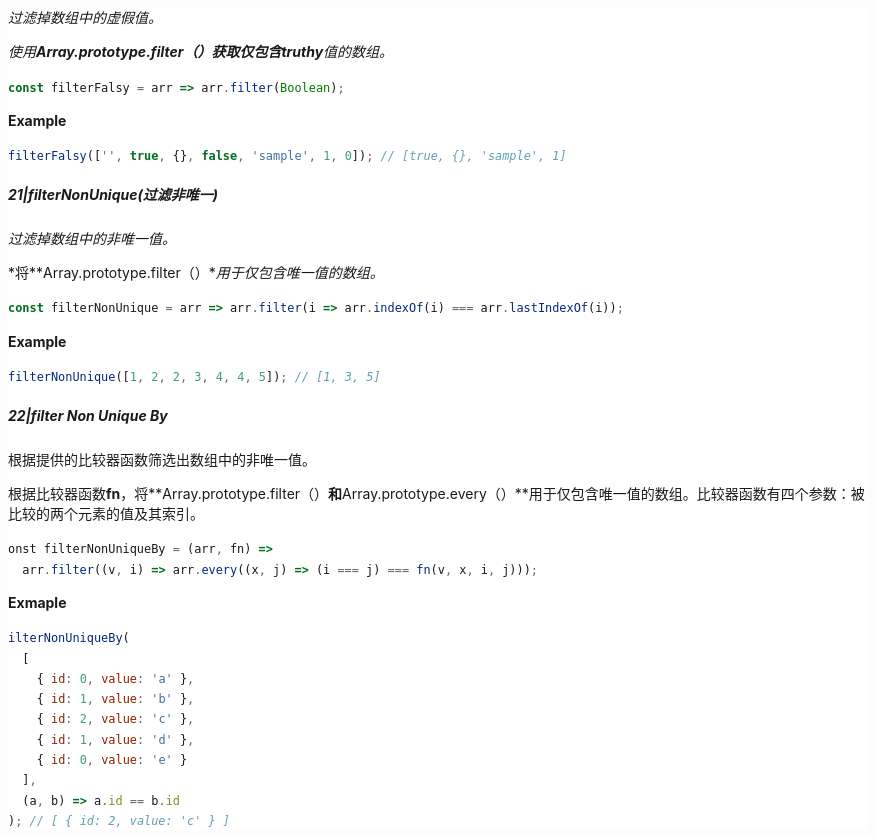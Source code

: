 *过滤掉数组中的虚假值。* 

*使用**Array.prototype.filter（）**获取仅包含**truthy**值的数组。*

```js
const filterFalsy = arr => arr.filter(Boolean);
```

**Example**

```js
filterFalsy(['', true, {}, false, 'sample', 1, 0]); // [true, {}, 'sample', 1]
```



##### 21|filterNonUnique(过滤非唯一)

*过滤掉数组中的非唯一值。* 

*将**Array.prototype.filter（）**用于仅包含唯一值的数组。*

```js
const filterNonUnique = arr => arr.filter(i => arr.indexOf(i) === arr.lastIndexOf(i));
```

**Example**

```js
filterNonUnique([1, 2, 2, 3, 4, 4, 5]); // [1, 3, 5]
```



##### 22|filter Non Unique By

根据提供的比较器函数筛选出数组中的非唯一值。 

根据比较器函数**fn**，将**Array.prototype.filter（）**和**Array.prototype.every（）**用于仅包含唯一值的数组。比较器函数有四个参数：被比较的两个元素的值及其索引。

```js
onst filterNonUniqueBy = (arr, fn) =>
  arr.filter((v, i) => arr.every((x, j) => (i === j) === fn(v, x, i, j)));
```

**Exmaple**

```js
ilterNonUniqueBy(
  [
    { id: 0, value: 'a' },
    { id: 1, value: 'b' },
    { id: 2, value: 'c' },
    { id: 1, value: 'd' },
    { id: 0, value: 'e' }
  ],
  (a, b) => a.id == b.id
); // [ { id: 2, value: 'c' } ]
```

==========

-- Exercise objective --
In the entries above, find each line that includes the string "filterFalsy" and copy it.

-- Exercise solution --
const filterFalsy = arr => arr.filter(Boolean);
filterFalsy(['', true, {}, false, 'sample', 1, 0]); // [true, {}, 'sample', 1]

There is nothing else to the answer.